Die meisten Kinder in beiden Betreuungsbereichen sprechen zuhause vorwiegend Deutsch miteinander. 20,6 Prozent der Kinder unter drei Jahren sprechen eine andere Sprache (Tagespflege: 26,5); 32,7 sind es bei den Drei- bis Sechsjährigen (Tagespflege: 41,2).
Weitere Details zur Studie gibt es unter: https://www.laendermonitor.de/de/vergleich-bundeslaender-daten/kinder-und-eltern/bildungsbeteiligung
Alarmierend dürfte auch ein Wert sein, der eher selten erhoben wird: In Mülheim beklagen 9,9 Prozent der Kita-Leitungen, dass sie keine Zeit für die Ausübung ihrer Verwaltungs- und Personalarbeit haben. Dieser Wert liegt auch in anderen Städten erstaunlich hoch, etwa in Duisburg bei 15,2 oder in Essen bei 13,2.

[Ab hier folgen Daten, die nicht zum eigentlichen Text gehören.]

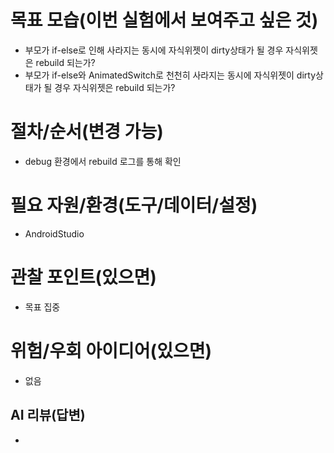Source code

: # 목표 모습(이번 실험에서 보여주고 싶은 것)
- 부모가 if-else로 인해 사라지는 동시에 자식위젯이 dirty상태가 될 경우 자식위젯은 rebuild 되는가?
- 부모가 if-else와 AnimatedSwitch로 천천히 사라지는 동시에 자식위젯이 dirty상태가 될 경우 자식위젯은 rebuild 되는가?

# 절차/순서(변경 가능)
- debug 환경에서 rebuild 로그를 통해 확인

# 필요 자원/환경(도구/데이터/설정)
- AndroidStudio

# 관찰 포인트(있으면)
- 목표 집중

# 위험/우회 아이디어(있으면)
- 없음


## AI 리뷰(답변)
- 
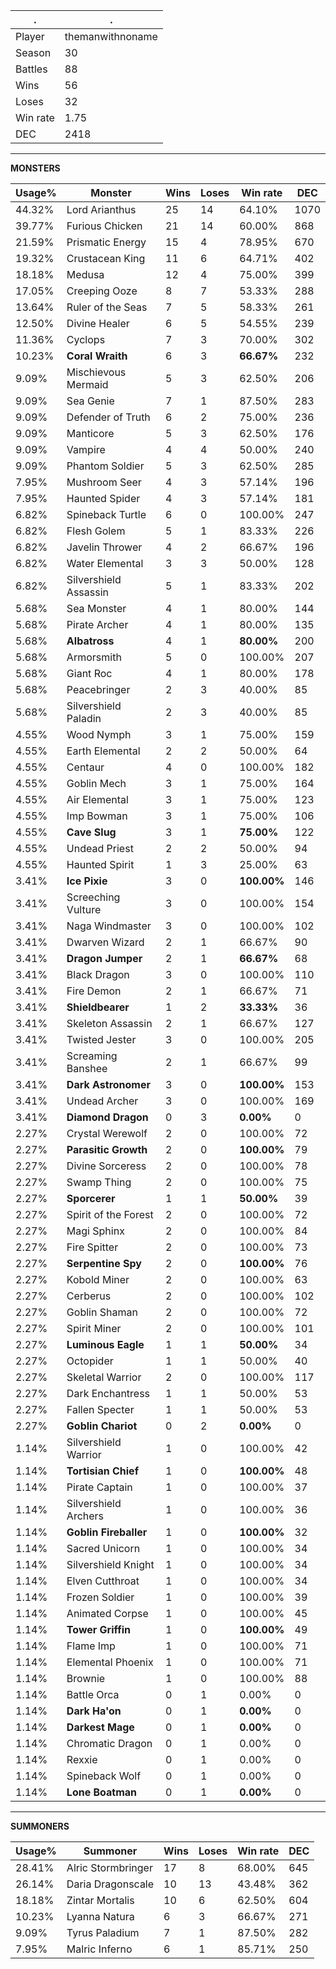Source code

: .|.
|-|-
Player|themanwithnoname
Season|30
Battles|88
Wins|56
Loses|32
Win rate|1.75
DEC|2418

---
**MONSTERS**

Usage%|Monster|Wins|Loses|Win rate|DEC|
-|-|-|-|-|-|
44.32%|Lord Arianthus|25|14|64.10%|1070|
39.77%|Furious Chicken|21|14|60.00%|868|
21.59%|Prismatic Energy|15|4|78.95%|670|
19.32%|Crustacean King|11|6|64.71%|402|
18.18%|Medusa|12|4|75.00%|399|
17.05%|Creeping Ooze|8|7|53.33%|288|
13.64%|Ruler of the Seas|7|5|58.33%|261|
12.50%|Divine Healer|6|5|54.55%|239|
11.36%|Cyclops|7|3|70.00%|302|
10.23%|**Coral Wraith**|6|3|**66.67%**|232|
9.09%|Mischievous Mermaid|5|3|62.50%|206|
9.09%|Sea Genie|7|1|87.50%|283|
9.09%|Defender of Truth|6|2|75.00%|236|
9.09%|Manticore|5|3|62.50%|176|
9.09%|Vampire|4|4|50.00%|240|
9.09%|Phantom Soldier|5|3|62.50%|285|
7.95%|Mushroom Seer|4|3|57.14%|196|
7.95%|Haunted Spider|4|3|57.14%|181|
6.82%|Spineback Turtle|6|0|100.00%|247|
6.82%|Flesh Golem|5|1|83.33%|226|
6.82%|Javelin Thrower|4|2|66.67%|196|
6.82%|Water Elemental|3|3|50.00%|128|
6.82%|Silvershield Assassin|5|1|83.33%|202|
5.68%|Sea Monster|4|1|80.00%|144|
5.68%|Pirate Archer|4|1|80.00%|135|
5.68%|**Albatross**|4|1|**80.00%**|200|
5.68%|Armorsmith|5|0|100.00%|207|
5.68%|Giant Roc|4|1|80.00%|178|
5.68%|Peacebringer|2|3|40.00%|85|
5.68%|Silvershield Paladin|2|3|40.00%|85|
4.55%|Wood Nymph|3|1|75.00%|159|
4.55%|Earth Elemental|2|2|50.00%|64|
4.55%|Centaur|4|0|100.00%|182|
4.55%|Goblin Mech|3|1|75.00%|164|
4.55%|Air Elemental|3|1|75.00%|123|
4.55%|Imp Bowman|3|1|75.00%|106|
4.55%|**Cave Slug**|3|1|**75.00%**|122|
4.55%|Undead Priest|2|2|50.00%|94|
4.55%|Haunted Spirit|1|3|25.00%|63|
3.41%|**Ice Pixie**|3|0|**100.00%**|146|
3.41%|Screeching Vulture|3|0|100.00%|154|
3.41%|Naga Windmaster|3|0|100.00%|102|
3.41%|Dwarven Wizard|2|1|66.67%|90|
3.41%|**Dragon Jumper**|2|1|**66.67%**|68|
3.41%|Black Dragon|3|0|100.00%|110|
3.41%|Fire Demon|2|1|66.67%|71|
3.41%|**Shieldbearer**|1|2|**33.33%**|36|
3.41%|Skeleton Assassin|2|1|66.67%|127|
3.41%|Twisted Jester|3|0|100.00%|205|
3.41%|Screaming Banshee|2|1|66.67%|99|
3.41%|**Dark Astronomer**|3|0|**100.00%**|153|
3.41%|Undead Archer|3|0|100.00%|169|
3.41%|**Diamond Dragon**|0|3|**0.00%**|0|
2.27%|Crystal Werewolf|2|0|100.00%|72|
2.27%|**Parasitic Growth**|2|0|**100.00%**|79|
2.27%|Divine Sorceress|2|0|100.00%|78|
2.27%|Swamp Thing|2|0|100.00%|75|
2.27%|**Sporcerer**|1|1|**50.00%**|39|
2.27%|Spirit of the Forest|2|0|100.00%|72|
2.27%|Magi Sphinx|2|0|100.00%|84|
2.27%|Fire Spitter|2|0|100.00%|73|
2.27%|**Serpentine Spy**|2|0|**100.00%**|76|
2.27%|Kobold Miner|2|0|100.00%|63|
2.27%|Cerberus|2|0|100.00%|102|
2.27%|Goblin Shaman|2|0|100.00%|72|
2.27%|Spirit Miner|2|0|100.00%|101|
2.27%|**Luminous Eagle**|1|1|**50.00%**|34|
2.27%|Octopider|1|1|50.00%|40|
2.27%|Skeletal Warrior|2|0|100.00%|117|
2.27%|Dark Enchantress|1|1|50.00%|53|
2.27%|Fallen Specter|1|1|50.00%|53|
2.27%|**Goblin Chariot**|0|2|**0.00%**|0|
1.14%|Silvershield Warrior|1|0|100.00%|42|
1.14%|**Tortisian Chief**|1|0|**100.00%**|48|
1.14%|Pirate Captain|1|0|100.00%|37|
1.14%|Silvershield Archers|1|0|100.00%|36|
1.14%|**Goblin Fireballer**|1|0|**100.00%**|32|
1.14%|Sacred Unicorn|1|0|100.00%|34|
1.14%|Silvershield Knight|1|0|100.00%|34|
1.14%|Elven Cutthroat|1|0|100.00%|34|
1.14%|Frozen Soldier|1|0|100.00%|39|
1.14%|Animated Corpse|1|0|100.00%|45|
1.14%|**Tower Griffin**|1|0|**100.00%**|49|
1.14%|Flame Imp|1|0|100.00%|71|
1.14%|Elemental Phoenix|1|0|100.00%|71|
1.14%|Brownie|1|0|100.00%|88|
1.14%|Battle Orca|0|1|0.00%|0|
1.14%|**Dark Ha'on**|0|1|**0.00%**|0|
1.14%|**Darkest Mage**|0|1|**0.00%**|0|
1.14%|Chromatic Dragon|0|1|0.00%|0|
1.14%|Rexxie|0|1|0.00%|0|
1.14%|Spineback Wolf|0|1|0.00%|0|
1.14%|**Lone Boatman**|0|1|**0.00%**|0|

---
**SUMMONERS**

Usage%|Summoner|Wins|Loses|Win rate|DEC|
-|-|-|-|-|-|
28.41%|Alric Stormbringer|17|8|68.00%|645|
26.14%|Daria Dragonscale|10|13|43.48%|362|
18.18%|Zintar Mortalis|10|6|62.50%|604|
10.23%|Lyanna Natura|6|3|66.67%|271|
9.09%|Tyrus Paladium|7|1|87.50%|282|
7.95%|Malric Inferno|6|1|85.71%|250|
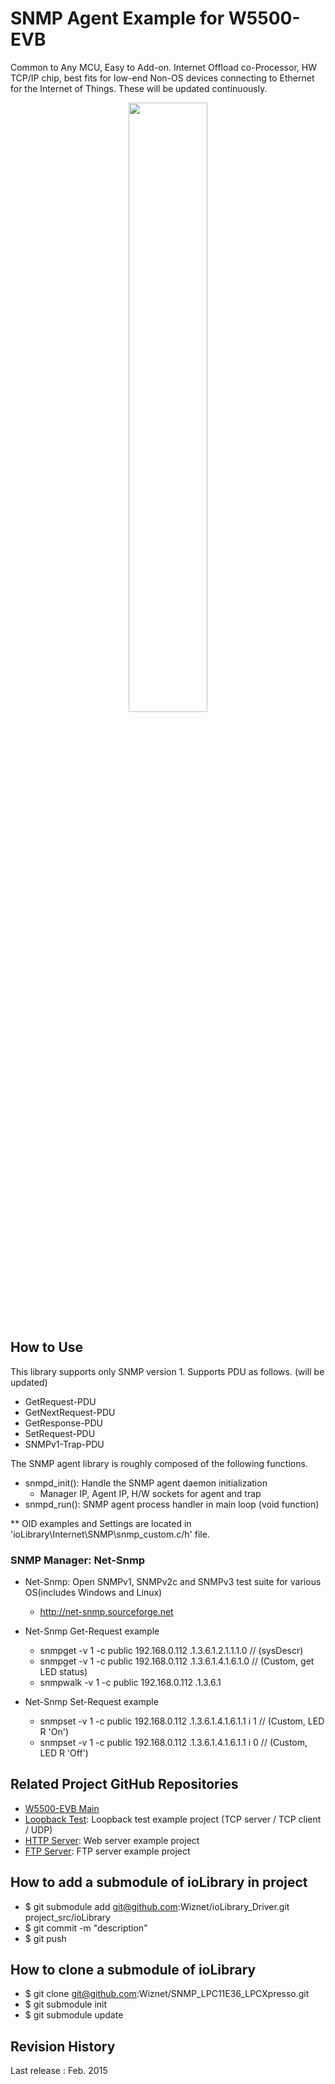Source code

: # SNMP Agent Example for W5500-EVB
Common to Any MCU, Easy to Add-on. Internet Offload co-Processor, HW TCP/IP chip, 
best fits for low-end Non-OS devices connecting to Ethernet for the Internet of Things. These will be updated continuously.

<!-- W5500 EVB pic -->
<p align="center">
  <img width="50%" src="http://wizwiki.net/wiki/lib/exe/fetch.php?media=products:w5500:w5500_evb:w5500-evb_side.png" />
</p>

## How to Use
This library supports only SNMP version 1. Supports PDU as follows. (will be updated)
  - GetRequest-PDU
  - GetNextRequest-PDU
  - GetResponse-PDU
  - SetRequest-PDU
  - SNMPv1-Trap-PDU

The SNMP agent library is roughly composed of the following functions.

- snmpd_init(): Handle the SNMP agent daemon initialization
  - Manager IP, Agent IP, H/W sockets for agent and trap  
- snmpd_run(): SNMP agent process handler in main loop (void function)

** OID examples and Settings are located in 'ioLibrary\Internet\SNMP\snmp_custom.c/h' file.

### SNMP Manager: Net-Snmp
- Net-Snmp: Open SNMPv1, SNMPv2c and SNMPv3 test suite for various OS(includes Windows and Linux)
  - http://net-snmp.sourceforge.net

- Net-Snmp Get-Request example
  - snmpget -v 1 -c public 192.168.0.112 .1.3.6.1.2.1.1.1.0 			// (sysDescr)
  - snmpget -v 1 -c public 192.168.0.112 .1.3.6.1.4.1.6.1.0 			// (Custom, get LED status)
  - snmpwalk -v 1 -c public 192.168.0.112 .1.3.6.1

- Net-Snmp Set-Request example
  - snmpset -v 1 -c public 192.168.0.112 .1.3.6.1.4.1.6.1.1 i 1			// (Custom, LED R 'On')
  - snmpset -v 1 -c public 192.168.0.112 .1.3.6.1.4.1.6.1.1 i 0			// (Custom, LED R 'Off')

## Related Project GitHub Repositories
- [W5500-EVB Main](https://github.com/Wiznet/W5500_EVB)
- [Loopback Test](https://github.com/Wiznet/Loopback_LPC11E36_LPCXpresso): Loopback test example project (TCP server / TCP client / UDP)
- [HTTP Server](https://github.com/Wiznet/HTTPServer_LPC11E36_LPCXpresso): Web server example project
- [FTP Server](https://github.com/Wiznet/FTP_LPC11E36_LPCXpresso): FTP server example project

## How to add a submodule of ioLibrary in project
- $ git submodule add git@github.com:Wiznet/ioLibrary_Driver.git project_src/ioLibrary
- $ git commit -m "description"
- $ git push

## How to clone a submodule of ioLibrary
- $ git clone git@github.com:Wiznet/SNMP_LPC11E36_LPCXpresso.git
- $ git submodule init
- $ git submodule update

## Revision History
Last release : Feb. 2015
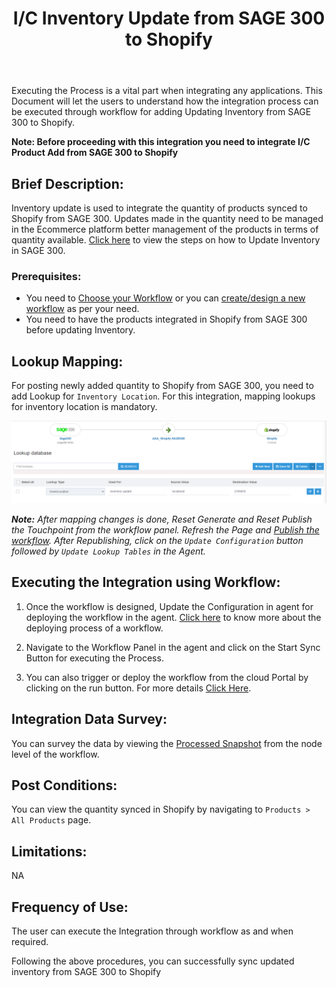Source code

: ﻿---
title: "I/C Inventory Update from SAGE 300 to Shopify"
toc: true
tag: developers
category: "Integration/Sage-Shopify"
menus: 
    shopifysageintegration:
        title: "I/C Inventory Update from SAGE 300 to Shopify"
        icon: fa fa-wpexplorer
        identifier: shopifysage300inventory
---
Executing the Process is a vital part when integrating any applications. This Document will let the users to understand how the integration process can be executed through workflow for adding Updating Inventory from SAGE 300 to Shopify. 

**Note: Before proceeding with this integration you need to integrate I/C Product Add from SAGE 300 to Shopify**

## Brief Description:

Inventory update is used to integrate the quantity of products synced to Shopify from SAGE 300. Updates made in the quantity need to be managed in the Ecommerce platform better management of the products in terms of quantity available. [Click here](/connectors/sage300/) to view the steps on how to Update Inventory in SAGE 300. 

### Prerequisites: 

- You need to [Choose your Workflow](/workflow/steps-to-choose-your-workflow/) or you can [create/design a new workflow](/workflow/steps-to-create-your-first-workflow/) as per your need.
- You need to have the products integrated in Shopify from SAGE 300 before updating Inventory.

## Lookup Mapping:

For posting newly added quantity to Shopify from SAGE 300, you need to add Lookup for `Inventory Location`. For this integration, mapping lookups for inventory location is mandatory.

![Invupdate3](\staticfiles\integration\SAGE300-Shopify\invupdate3.PNG)

**_Note:_** _After mapping changes is done, Reset Generate and Reset Publish the Touchpoint from the workflow panel. Refresh the Page and [Publish the workflow](/workflow/deploying-and-executing/#publishing-a-workflow). After Republishing, click on the `Update Configuration` button followed by `Update Lookup Tables` in the Agent._

## Executing the Integration using Workflow:

1.	Once the workflow is designed, Update the Configuration in agent for deploying the workflow in the agent. [Click here](/workflow/deploying-and-executing/) to know more about the deploying process of a workflow.

2.	Navigate to the Workflow Panel in the agent and click on the Start Sync Button for executing the Process.

3.	You can also trigger or deploy the workflow from the cloud Portal by clicking on the run button. For more details [Click Here](/workflow/deploying-and-executing/#executing-the-workflow).

## Integration Data Survey:

You can survey the data by viewing the [Processed Snapshot](/workflow/list-of-snapshot/)  from the node level of the workflow.

## Post Conditions:

You can view the quantity synced in Shopify by navigating to `Products > All Products` page.

## Limitations:
NA

## Frequency of Use:
The user can execute the Integration through workflow as and when required. 

Following the above procedures, you can successfully sync updated inventory from SAGE 300 to Shopify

Stadtelternrat fordert: Mehr Erzieher, zentrales Anmeldesystem
Der Mülheimer Stadtelternrat beklagt schon seit langem die mangelnde Qualität in den Kitas: Fehlende Fachkräfte, steigende Beiträge, umständliches Anmeldeverfahren, langes Warten auf einen Betreuungsplatz. Jugenddezernent Marc Buchholz versprach bereits nach Elternprotesten im Frühjahr, dass Mülheim bis zum Jahr 2022 insgesamt 525 Kita-Plätze schaffen werde, davon 162 für Kleinkinder unter zwei Jahren.
Um Familien zu entlasten, fordern die Eltern neben der Anhebung des Personalschlüssels auch ein zentrales System zur Bedarfsmeldung und Vergabe von Kita-Plätzen. Ein solches EDV-gestütztes Programm soll es zur nächsten Anmeldungsrunde für das Kita-Jahr 2021/22 geben, versprach Buchholz ebenso.